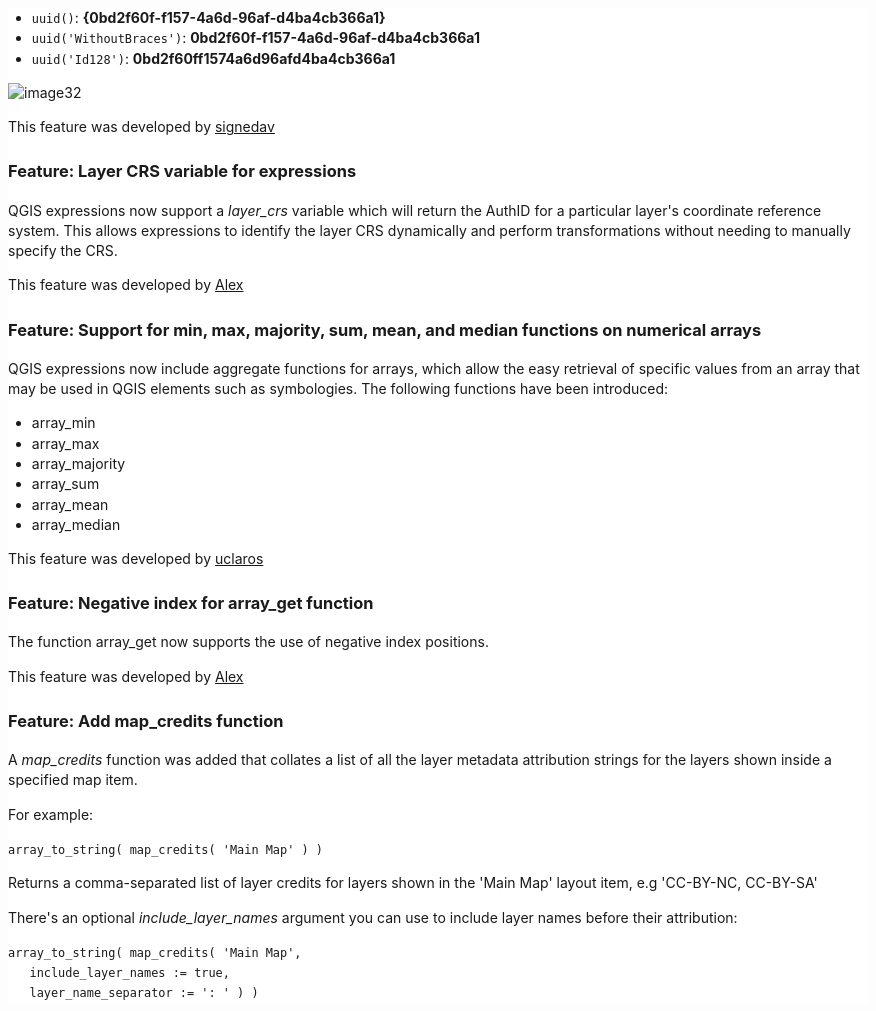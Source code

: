 -   `uuid()`: **{0bd2f60f-f157-4a6d-96af-d4ba4cb366a1}**
-   `uuid('WithoutBraces')`: **0bd2f60f-f157-4a6d-96af-d4ba4cb366a1**
-   `uuid('Id128')`: **0bd2f60ff1574a6d96afd4ba4cb366a1**

![image32](images/entries/3f0471353b72cffc4b69defb87cea2d7a1c44017.png)

This feature was developed by [signedav](https://api.github.com/users/signedav)

### Feature: Layer CRS variable for expressions

QGIS expressions now support a *layer_crs* variable which will return the AuthID for a particular layer\'s coordinate reference system. This allows expressions to identify the layer CRS dynamically and perform transformations without needing to manually specify the CRS.

This feature was developed by [Alex](https://api.github.com/users/roya0045)

### Feature: Support for min, max, majority, sum, mean, and median functions on numerical arrays

QGIS expressions now include aggregate functions for arrays, which allow the easy retrieval of specific values from an array that may be used in QGIS elements such as symbologies. The following functions have been introduced:

-   array_min
-   array_max
-   array_majority
-   array_sum
-   array_mean
-   array_median

This feature was developed by [uclaros](https://api.github.com/users/uclaros)

### Feature: Negative index for array_get function

The function array_get now supports the use of negative index positions.

This feature was developed by [Alex](https://api.github.com/users/roya0045)

### Feature: Add map_credits function

A *map_credits* function was added that collates a list of all the layer metadata attribution strings for the layers shown inside a specified map item.

For example:

    array_to_string( map_credits( 'Main Map' ) )

Returns a comma-separated list of layer credits for layers shown in the \'Main Map\' layout item, e.g \'CC-BY-NC, CC-BY-SA\'

There\'s an optional *include_layer_names* argument you can use to include layer names before their attribution:

    array_to_string( map_credits( 'Main Map',
       include_layer_names := true,
       layer_name_separator := ': ' ) )
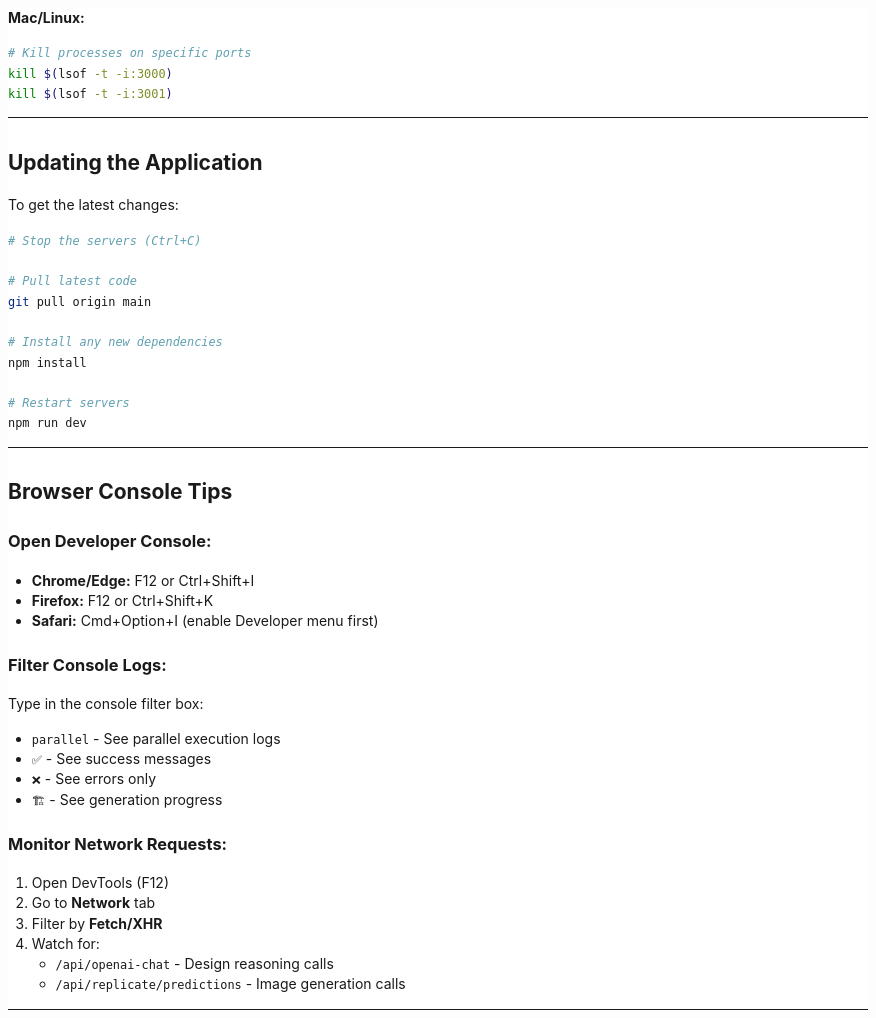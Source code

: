 **Mac/Linux:**
```bash
# Kill processes on specific ports
kill $(lsof -t -i:3000)
kill $(lsof -t -i:3001)
```

---

## Updating the Application

To get the latest changes:

```bash
# Stop the servers (Ctrl+C)

# Pull latest code
git pull origin main

# Install any new dependencies
npm install

# Restart servers
npm run dev
```

---

## Browser Console Tips

### Open Developer Console:
- **Chrome/Edge:** F12 or Ctrl+Shift+I
- **Firefox:** F12 or Ctrl+Shift+K
- **Safari:** Cmd+Option+I (enable Developer menu first)

### Filter Console Logs:
Type in the console filter box:
- `parallel` - See parallel execution logs
- `✅` - See success messages
- `❌` - See errors only
- `🏗️` - See generation progress

### Monitor Network Requests:
1. Open DevTools (F12)
2. Go to **Network** tab
3. Filter by **Fetch/XHR**
4. Watch for:
   - `/api/openai-chat` - Design reasoning calls
   - `/api/replicate/predictions` - Image generation calls

---
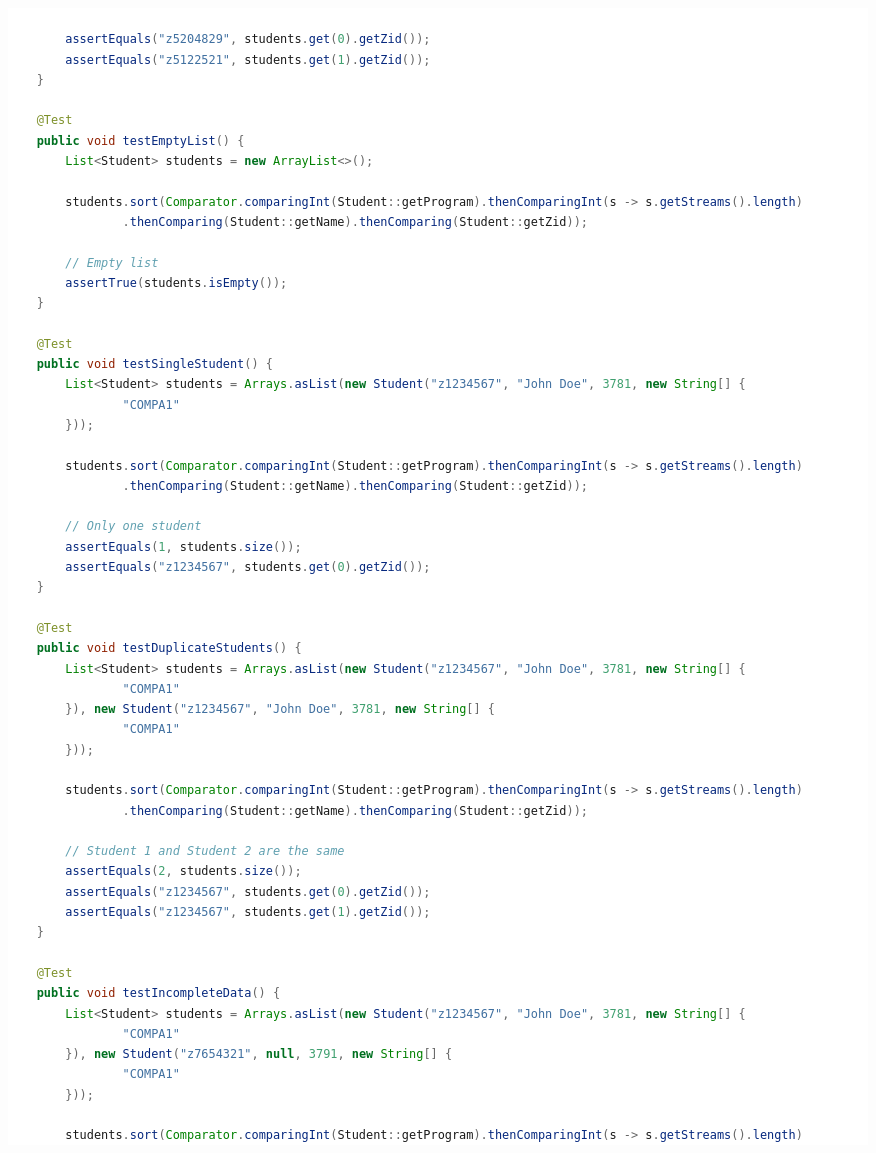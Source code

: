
 ```java

        assertEquals("z5204829", students.get(0).getZid());
        assertEquals("z5122521", students.get(1).getZid());
    }

    @Test
    public void testEmptyList() {
        List<Student> students = new ArrayList<>();

        students.sort(Comparator.comparingInt(Student::getProgram).thenComparingInt(s -> s.getStreams().length)
                .thenComparing(Student::getName).thenComparing(Student::getZid));

        // Empty list
        assertTrue(students.isEmpty());
    }

    @Test
    public void testSingleStudent() {
        List<Student> students = Arrays.asList(new Student("z1234567", "John Doe", 3781, new String[] {
                "COMPA1"
        }));

        students.sort(Comparator.comparingInt(Student::getProgram).thenComparingInt(s -> s.getStreams().length)
                .thenComparing(Student::getName).thenComparing(Student::getZid));

        // Only one student
        assertEquals(1, students.size());
        assertEquals("z1234567", students.get(0).getZid());
    }

    @Test
    public void testDuplicateStudents() {
        List<Student> students = Arrays.asList(new Student("z1234567", "John Doe", 3781, new String[] {
                "COMPA1"
        }), new Student("z1234567", "John Doe", 3781, new String[] {
                "COMPA1"
        }));

        students.sort(Comparator.comparingInt(Student::getProgram).thenComparingInt(s -> s.getStreams().length)
                .thenComparing(Student::getName).thenComparing(Student::getZid));

        // Student 1 and Student 2 are the same
        assertEquals(2, students.size());
        assertEquals("z1234567", students.get(0).getZid());
        assertEquals("z1234567", students.get(1).getZid());
    }

    @Test
    public void testIncompleteData() {
        List<Student> students = Arrays.asList(new Student("z1234567", "John Doe", 3781, new String[] {
                "COMPA1"
        }), new Student("z7654321", null, 3791, new String[] {
                "COMPA1"
        }));

        students.sort(Comparator.comparingInt(Student::getProgram).thenComparingInt(s -> s.getStreams().length)
```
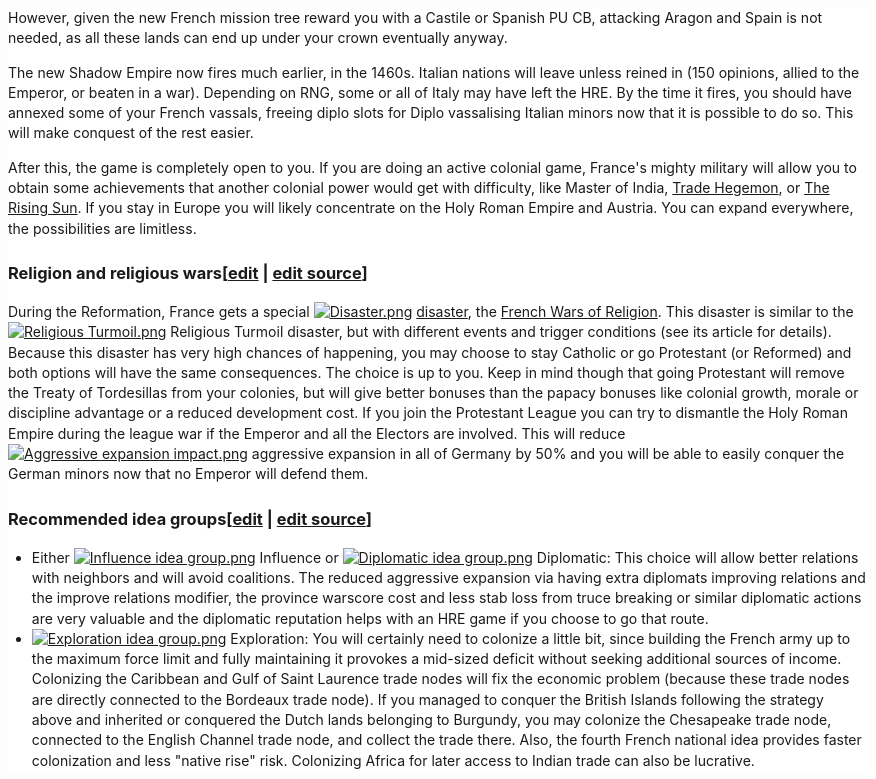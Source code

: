 However, given the new French mission tree reward you with a Castile or Spanish PU CB, attacking Aragon and Spain is not needed, as all these lands can end up under your crown eventually anyway.

The new Shadow Empire now fires much earlier, in the 1460s. Italian nations will leave unless reined in (150 opinions, allied to the Emperor, or beaten in a war). Depending on RNG, some or all of Italy may have left the HRE. By the time it fires, you should have annexed some of your French vassals, freeing diplo slots for Diplo vassalising Italian minors now that it is possible to do so. This will make conquest of the rest easier.

After this, the game is completely open to you. If you are doing an active colonial game, France's mighty military will allow you to obtain some achievements that another colonial power would get with difficulty, like Master of India, [Trade Hegemon](/Trade_Hegemon "Trade Hegemon"), or [The Rising Sun](/The_Rising_Sun "The Rising Sun"). If you stay in Europe you will likely concentrate on the Holy Roman Empire and Austria. You can expand everywhere, the possibilities are limitless.

### Religion and religious wars\[[edit](/index.php?title=France&veaction=edit&section=13 "Edit section: Religion and religious wars") | [edit source](/index.php?title=France&action=edit&section=13 "Edit section: Religion and religious wars")\]

During the Reformation, France gets a special [![Disaster.png](/images/e/e2/Disaster.png)](/Disaster "Disaster") [disaster](/Disaster "Disaster"), the [French Wars of Religion](/French_Wars_of_Religion "French Wars of Religion"). This disaster is similar to the [![Religious Turmoil.png](/images/thumb/4/44/Religious_Turmoil.png/24px-Religious_Turmoil.png)](/Religious_Turmoil "Religious Turmoil") Religious Turmoil disaster, but with different events and trigger conditions (see its article for details). Because this disaster has very high chances of happening, you may choose to stay Catholic or go Protestant (or Reformed) and both options will have the same consequences. The choice is up to you. Keep in mind though that going Protestant will remove the Treaty of Tordesillas from your colonies, but will give better bonuses than the papacy bonuses like colonial growth, morale or discipline advantage or a reduced development cost. If you join the Protestant League you can try to dismantle the Holy Roman Empire during the league war if the Emperor and all the Electors are involved. This will reduce [![Aggressive expansion impact.png](/images/thumb/c/ca/Aggressive_expansion_impact.png/28px-Aggressive_expansion_impact.png)](/Aggressive_expansion_impact "Aggressive expansion impact") aggressive expansion in all of Germany by 50% and you will be able to easily conquer the German minors now that no Emperor will defend them.

### Recommended idea groups\[[edit](/index.php?title=France&veaction=edit&section=14 "Edit section: Recommended idea groups") | [edit source](/index.php?title=France&action=edit&section=14 "Edit section: Recommended idea groups")\]

*   Either [![Influence idea group.png](/images/thumb/4/43/Influence_idea_group.png/28px-Influence_idea_group.png)](/Influence_ideas "Influence ideas") Influence or [![Diplomatic idea group.png](/images/thumb/3/36/Diplomatic_idea_group.png/28px-Diplomatic_idea_group.png)](/Diplomatic_ideas "Diplomatic ideas") Diplomatic: This choice will allow better relations with neighbors and will avoid coalitions. The reduced aggressive expansion via having extra diplomats improving relations and the improve relations modifier, the province warscore cost and less stab loss from truce breaking or similar diplomatic actions are very valuable and the diplomatic reputation helps with an HRE game if you choose to go that route.
*   [![Exploration idea group.png](/images/thumb/d/d1/Exploration_idea_group.png/28px-Exploration_idea_group.png)](/Exploration_ideas "Exploration ideas") Exploration: You will certainly need to colonize a little bit, since building the French army up to the maximum force limit and fully maintaining it provokes a mid-sized deficit without seeking additional sources of income. Colonizing the Caribbean and Gulf of Saint Laurence trade nodes will fix the economic problem (because these trade nodes are directly connected to the Bordeaux trade node). If you managed to conquer the British Islands following the strategy above and inherited or conquered the Dutch lands belonging to Burgundy, you may colonize the Chesapeake trade node, connected to the English Channel trade node, and collect the trade there. Also, the fourth French national idea provides faster colonization and less "native rise" risk. Colonizing Africa for later access to Indian trade can also be lucrative.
______
■ **DIRECTIONS FOR THIS TASK**: The answer must be every line of the records above that holds the word "better".

■ **OUTPUT FOR THIS EXERCISE**:
During the Reformation, France gets a special [![Disaster.png](/images/e/e2/Disaster.png)](/Disaster "Disaster") [disaster](/Disaster "Disaster"), the [French Wars of Religion](/French_Wars_of_Religion "French Wars of Religion"). This disaster is similar to the [![Religious Turmoil.png](/images/thumb/4/44/Religious_Turmoil.png/24px-Religious_Turmoil.png)](/Religious_Turmoil "Religious Turmoil") Religious Turmoil disaster, but with different events and trigger conditions (see its article for details). Because this disaster has very high chances of happening, you may choose to stay Catholic or go Protestant (or Reformed) and both options will have the same consequences. The choice is up to you. Keep in mind though that going Protestant will remove the Treaty of Tordesillas from your colonies, but will give better bonuses than the papacy bonuses like colonial growth, morale or discipline advantage or a reduced development cost. If you join the Protestant League you can try to dismantle the Holy Roman Empire during the league war if the Emperor and all the Electors are involved. This will reduce [![Aggressive expansion impact.png](/images/thumb/c/ca/Aggressive_expansion_impact.png/28px-Aggressive_expansion_impact.png)](/Aggressive_expansion_impact "Aggressive expansion impact") aggressive expansion in all of Germany by 50% and you will be able to easily conquer the German minors now that no Emperor will defend them.
*   Either [![Influence idea group.png](/images/thumb/4/43/Influence_idea_group.png/28px-Influence_idea_group.png)](/Influence_ideas "Influence ideas") Influence or [![Diplomatic idea group.png](/images/thumb/3/36/Diplomatic_idea_group.png/28px-Diplomatic_idea_group.png)](/Diplomatic_ideas "Diplomatic ideas") Diplomatic: This choice will allow better relations with neighbors and will avoid coalitions. The reduced aggressive expansion via having extra diplomats improving relations and the improve relations modifier, the province warscore cost and less stab loss from truce breaking or similar diplomatic actions are very valuable and the diplomatic reputation helps with an HRE game if you choose to go that route.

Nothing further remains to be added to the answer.